[Data listing — start]

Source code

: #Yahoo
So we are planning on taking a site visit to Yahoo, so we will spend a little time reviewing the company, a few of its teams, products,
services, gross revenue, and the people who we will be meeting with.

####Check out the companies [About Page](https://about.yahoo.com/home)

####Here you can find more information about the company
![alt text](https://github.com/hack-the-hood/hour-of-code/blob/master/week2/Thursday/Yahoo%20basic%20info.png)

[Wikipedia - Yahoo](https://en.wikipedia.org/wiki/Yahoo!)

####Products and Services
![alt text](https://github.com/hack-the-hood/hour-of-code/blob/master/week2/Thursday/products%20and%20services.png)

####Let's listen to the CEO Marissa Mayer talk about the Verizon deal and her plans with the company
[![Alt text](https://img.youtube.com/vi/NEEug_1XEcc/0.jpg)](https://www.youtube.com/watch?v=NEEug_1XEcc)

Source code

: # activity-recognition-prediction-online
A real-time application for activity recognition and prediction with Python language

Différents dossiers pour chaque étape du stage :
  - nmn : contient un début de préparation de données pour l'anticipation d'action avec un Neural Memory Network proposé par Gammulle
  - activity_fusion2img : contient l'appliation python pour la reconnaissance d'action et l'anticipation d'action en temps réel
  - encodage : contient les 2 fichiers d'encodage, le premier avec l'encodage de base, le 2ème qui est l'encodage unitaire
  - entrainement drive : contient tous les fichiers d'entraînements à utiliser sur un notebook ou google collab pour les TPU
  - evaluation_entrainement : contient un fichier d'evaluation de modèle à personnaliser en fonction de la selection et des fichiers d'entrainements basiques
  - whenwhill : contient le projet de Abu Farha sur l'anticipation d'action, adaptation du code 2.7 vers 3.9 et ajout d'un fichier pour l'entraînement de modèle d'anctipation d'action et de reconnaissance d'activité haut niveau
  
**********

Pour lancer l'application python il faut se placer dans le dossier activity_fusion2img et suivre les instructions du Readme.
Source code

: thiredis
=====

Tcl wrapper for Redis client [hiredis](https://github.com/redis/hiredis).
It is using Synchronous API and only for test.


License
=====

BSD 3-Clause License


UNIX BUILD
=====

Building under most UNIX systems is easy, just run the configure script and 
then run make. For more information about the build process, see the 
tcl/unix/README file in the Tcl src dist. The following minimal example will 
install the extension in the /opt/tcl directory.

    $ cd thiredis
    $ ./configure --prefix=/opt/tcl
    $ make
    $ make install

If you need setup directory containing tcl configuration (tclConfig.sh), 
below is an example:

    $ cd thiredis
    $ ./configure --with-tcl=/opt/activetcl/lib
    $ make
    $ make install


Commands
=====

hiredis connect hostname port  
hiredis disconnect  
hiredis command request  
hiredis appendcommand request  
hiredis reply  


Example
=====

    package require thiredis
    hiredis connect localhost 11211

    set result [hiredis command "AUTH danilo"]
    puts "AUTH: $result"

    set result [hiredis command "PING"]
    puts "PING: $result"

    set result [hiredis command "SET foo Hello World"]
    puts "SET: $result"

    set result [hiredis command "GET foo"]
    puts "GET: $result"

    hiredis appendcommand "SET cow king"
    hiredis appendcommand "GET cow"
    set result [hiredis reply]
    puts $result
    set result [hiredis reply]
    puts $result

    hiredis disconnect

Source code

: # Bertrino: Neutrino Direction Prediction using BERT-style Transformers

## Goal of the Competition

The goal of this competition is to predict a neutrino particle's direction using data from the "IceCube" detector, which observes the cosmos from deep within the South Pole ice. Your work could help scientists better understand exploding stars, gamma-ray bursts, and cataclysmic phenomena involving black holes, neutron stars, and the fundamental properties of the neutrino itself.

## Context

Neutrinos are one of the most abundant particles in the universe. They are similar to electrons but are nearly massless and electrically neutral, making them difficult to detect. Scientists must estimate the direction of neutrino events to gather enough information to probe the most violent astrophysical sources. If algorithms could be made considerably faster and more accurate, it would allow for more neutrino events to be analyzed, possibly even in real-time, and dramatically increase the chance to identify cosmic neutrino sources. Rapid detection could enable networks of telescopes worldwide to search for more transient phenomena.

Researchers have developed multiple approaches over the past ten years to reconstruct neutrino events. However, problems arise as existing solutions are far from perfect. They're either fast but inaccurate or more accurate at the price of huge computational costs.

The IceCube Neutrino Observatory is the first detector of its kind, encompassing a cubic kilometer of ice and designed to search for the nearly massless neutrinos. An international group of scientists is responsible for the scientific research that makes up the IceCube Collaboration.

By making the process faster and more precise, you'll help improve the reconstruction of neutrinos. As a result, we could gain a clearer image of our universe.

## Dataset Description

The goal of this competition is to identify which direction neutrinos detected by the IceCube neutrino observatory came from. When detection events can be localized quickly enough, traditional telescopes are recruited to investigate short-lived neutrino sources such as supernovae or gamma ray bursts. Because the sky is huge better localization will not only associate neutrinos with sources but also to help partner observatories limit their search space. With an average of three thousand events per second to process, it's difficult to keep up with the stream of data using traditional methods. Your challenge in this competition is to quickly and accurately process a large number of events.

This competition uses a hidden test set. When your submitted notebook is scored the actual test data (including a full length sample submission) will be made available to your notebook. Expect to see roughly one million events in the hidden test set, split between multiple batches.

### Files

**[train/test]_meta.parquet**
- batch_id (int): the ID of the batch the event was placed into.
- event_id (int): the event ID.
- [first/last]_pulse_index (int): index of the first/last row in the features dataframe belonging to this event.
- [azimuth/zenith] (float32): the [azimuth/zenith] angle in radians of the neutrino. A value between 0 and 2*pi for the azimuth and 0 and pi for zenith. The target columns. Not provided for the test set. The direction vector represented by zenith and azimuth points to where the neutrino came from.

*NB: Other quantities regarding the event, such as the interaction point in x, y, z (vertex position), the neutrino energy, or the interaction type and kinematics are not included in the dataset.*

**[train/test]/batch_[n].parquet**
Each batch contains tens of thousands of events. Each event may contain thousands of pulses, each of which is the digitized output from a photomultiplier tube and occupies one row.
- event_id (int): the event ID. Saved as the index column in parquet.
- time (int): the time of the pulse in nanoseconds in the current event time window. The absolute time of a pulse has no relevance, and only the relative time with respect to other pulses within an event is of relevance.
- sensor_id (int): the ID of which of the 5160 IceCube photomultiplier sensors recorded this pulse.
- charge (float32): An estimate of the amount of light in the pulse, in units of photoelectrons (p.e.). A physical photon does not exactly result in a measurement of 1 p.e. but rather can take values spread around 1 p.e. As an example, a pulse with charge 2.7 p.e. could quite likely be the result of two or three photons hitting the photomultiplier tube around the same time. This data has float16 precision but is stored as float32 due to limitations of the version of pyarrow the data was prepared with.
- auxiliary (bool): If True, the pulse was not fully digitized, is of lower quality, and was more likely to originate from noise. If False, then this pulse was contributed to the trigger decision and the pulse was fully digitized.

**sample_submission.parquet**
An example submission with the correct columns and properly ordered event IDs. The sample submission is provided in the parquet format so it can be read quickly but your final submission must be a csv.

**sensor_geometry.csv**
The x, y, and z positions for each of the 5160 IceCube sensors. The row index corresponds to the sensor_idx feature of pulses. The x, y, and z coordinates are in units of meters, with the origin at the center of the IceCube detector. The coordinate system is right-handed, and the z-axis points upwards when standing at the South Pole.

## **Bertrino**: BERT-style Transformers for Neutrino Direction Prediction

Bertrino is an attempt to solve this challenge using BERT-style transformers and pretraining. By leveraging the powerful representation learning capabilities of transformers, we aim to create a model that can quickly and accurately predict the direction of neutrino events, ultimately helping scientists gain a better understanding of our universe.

[Data listing — finish]

▸ Task brief
Output each record precisely as written.

▸ Solution for this task
Source code

: #Yahoo
So we are planning on taking a site visit to Yahoo, so we will spend a little time reviewing the company, a few of its teams, products,
services, gross revenue, and the people who we will be meeting with.

####Check out the companies [About Page](https://about.yahoo.com/home)

####Here you can find more information about the company
![alt text](https://github.com/hack-the-hood/hour-of-code/blob/master/week2/Thursday/Yahoo%20basic%20info.png)

[Wikipedia - Yahoo](https://en.wikipedia.org/wiki/Yahoo!)

####Products and Services
![alt text](https://github.com/hack-the-hood/hour-of-code/blob/master/week2/Thursday/products%20and%20services.png)

####Let's listen to the CEO Marissa Mayer talk about the Verizon deal and her plans with the company
[![Alt text](https://img.youtube.com/vi/NEEug_1XEcc/0.jpg)](https://www.youtube.com/watch?v=NEEug_1XEcc)

Source code

: # activity-recognition-prediction-online
A real-time application for activity recognition and prediction with Python language

Différents dossiers pour chaque étape du stage :
  - nmn : contient un début de préparation de données pour l'anticipation d'action avec un Neural Memory Network proposé par Gammulle
  - activity_fusion2img : contient l'appliation python pour la reconnaissance d'action et l'anticipation d'action en temps réel
  - encodage : contient les 2 fichiers d'encodage, le premier avec l'encodage de base, le 2ème qui est l'encodage unitaire
  - entrainement drive : contient tous les fichiers d'entraînements à utiliser sur un notebook ou google collab pour les TPU
  - evaluation_entrainement : contient un fichier d'evaluation de modèle à personnaliser en fonction de la selection et des fichiers d'entrainements basiques
  - whenwhill : contient le projet de Abu Farha sur l'anticipation d'action, adaptation du code 2.7 vers 3.9 et ajout d'un fichier pour l'entraînement de modèle d'anctipation d'action et de reconnaissance d'activité haut niveau
  
**********

Pour lancer l'application python il faut se placer dans le dossier activity_fusion2img et suivre les instructions du Readme.
Source code

: thiredis
=====

Tcl wrapper for Redis client [hiredis](https://github.com/redis/hiredis).
It is using Synchronous API and only for test.


License
=====

BSD 3-Clause License


UNIX BUILD
=====

Building under most UNIX systems is easy, just run the configure script and 
then run make. For more information about the build process, see the 
tcl/unix/README file in the Tcl src dist. The following minimal example will 
install the extension in the /opt/tcl directory.

    $ cd thiredis
    $ ./configure --prefix=/opt/tcl
    $ make
    $ make install

If you need setup directory containing tcl configuration (tclConfig.sh), 
below is an example:

    $ cd thiredis
    $ ./configure --with-tcl=/opt/activetcl/lib
    $ make
    $ make install


Commands
=====

hiredis connect hostname port  
hiredis disconnect  
hiredis command request  
hiredis appendcommand request  
hiredis reply  


Example
=====

    package require thiredis
    hiredis connect localhost 11211

    set result [hiredis command "AUTH danilo"]
    puts "AUTH: $result"

    set result [hiredis command "PING"]
    puts "PING: $result"

    set result [hiredis command "SET foo Hello World"]
    puts "SET: $result"

    set result [hiredis command "GET foo"]
    puts "GET: $result"

    hiredis appendcommand "SET cow king"
    hiredis appendcommand "GET cow"
    set result [hiredis reply]
    puts $result
    set result [hiredis reply]
    puts $result

    hiredis disconnect

Source code

: # Bertrino: Neutrino Direction Prediction using BERT-style Transformers

## Goal of the Competition

The goal of this competition is to predict a neutrino particle's direction using data from the "IceCube" detector, which observes the cosmos from deep within the South Pole ice. Your work could help scientists better understand exploding stars, gamma-ray bursts, and cataclysmic phenomena involving black holes, neutron stars, and the fundamental properties of the neutrino itself.

## Context

Neutrinos are one of the most abundant particles in the universe. They are similar to electrons but are nearly massless and electrically neutral, making them difficult to detect. Scientists must estimate the direction of neutrino events to gather enough information to probe the most violent astrophysical sources. If algorithms could be made considerably faster and more accurate, it would allow for more neutrino events to be analyzed, possibly even in real-time, and dramatically increase the chance to identify cosmic neutrino sources. Rapid detection could enable networks of telescopes worldwide to search for more transient phenomena.

Researchers have developed multiple approaches over the past ten years to reconstruct neutrino events. However, problems arise as existing solutions are far from perfect. They're either fast but inaccurate or more accurate at the price of huge computational costs.

The IceCube Neutrino Observatory is the first detector of its kind, encompassing a cubic kilometer of ice and designed to search for the nearly massless neutrinos. An international group of scientists is responsible for the scientific research that makes up the IceCube Collaboration.

By making the process faster and more precise, you'll help improve the reconstruction of neutrinos. As a result, we could gain a clearer image of our universe.

## Dataset Description

The goal of this competition is to identify which direction neutrinos detected by the IceCube neutrino observatory came from. When detection events can be localized quickly enough, traditional telescopes are recruited to investigate short-lived neutrino sources such as supernovae or gamma ray bursts. Because the sky is huge better localization will not only associate neutrinos with sources but also to help partner observatories limit their search space. With an average of three thousand events per second to process, it's difficult to keep up with the stream of data using traditional methods. Your challenge in this competition is to quickly and accurately process a large number of events.

This competition uses a hidden test set. When your submitted notebook is scored the actual test data (including a full length sample submission) will be made available to your notebook. Expect to see roughly one million events in the hidden test set, split between multiple batches.

### Files

**[train/test]_meta.parquet**
- batch_id (int): the ID of the batch the event was placed into.
- event_id (int): the event ID.
- [first/last]_pulse_index (int): index of the first/last row in the features dataframe belonging to this event.
- [azimuth/zenith] (float32): the [azimuth/zenith] angle in radians of the neutrino. A value between 0 and 2*pi for the azimuth and 0 and pi for zenith. The target columns. Not provided for the test set. The direction vector represented by zenith and azimuth points to where the neutrino came from.

*NB: Other quantities regarding the event, such as the interaction point in x, y, z (vertex position), the neutrino energy, or the interaction type and kinematics are not included in the dataset.*

**[train/test]/batch_[n].parquet**
Each batch contains tens of thousands of events. Each event may contain thousands of pulses, each of which is the digitized output from a photomultiplier tube and occupies one row.
- event_id (int): the event ID. Saved as the index column in parquet.
- time (int): the time of the pulse in nanoseconds in the current event time window. The absolute time of a pulse has no relevance, and only the relative time with respect to other pulses within an event is of relevance.
- sensor_id (int): the ID of which of the 5160 IceCube photomultiplier sensors recorded this pulse.
- charge (float32): An estimate of the amount of light in the pulse, in units of photoelectrons (p.e.). A physical photon does not exactly result in a measurement of 1 p.e. but rather can take values spread around 1 p.e. As an example, a pulse with charge 2.7 p.e. could quite likely be the result of two or three photons hitting the photomultiplier tube around the same time. This data has float16 precision but is stored as float32 due to limitations of the version of pyarrow the data was prepared with.
- auxiliary (bool): If True, the pulse was not fully digitized, is of lower quality, and was more likely to originate from noise. If False, then this pulse was contributed to the trigger decision and the pulse was fully digitized.

**sample_submission.parquet**
An example submission with the correct columns and properly ordered event IDs. The sample submission is provided in the parquet format so it can be read quickly but your final submission must be a csv.

**sensor_geometry.csv**
The x, y, and z positions for each of the 5160 IceCube sensors. The row index corresponds to the sensor_idx feature of pulses. The x, y, and z coordinates are in units of meters, with the origin at the center of the IceCube detector. The coordinate system is right-handed, and the z-axis points upwards when standing at the South Pole.

## **Bertrino**: BERT-style Transformers for Neutrino Direction Prediction

Bertrino is an attempt to solve this challenge using BERT-style transformers and pretraining. By leveraging the powerful representation learning capabilities of transformers, we aim to create a model that can quickly and accurately predict the direction of neutrino events, ultimately helping scientists gain a better understanding of our universe.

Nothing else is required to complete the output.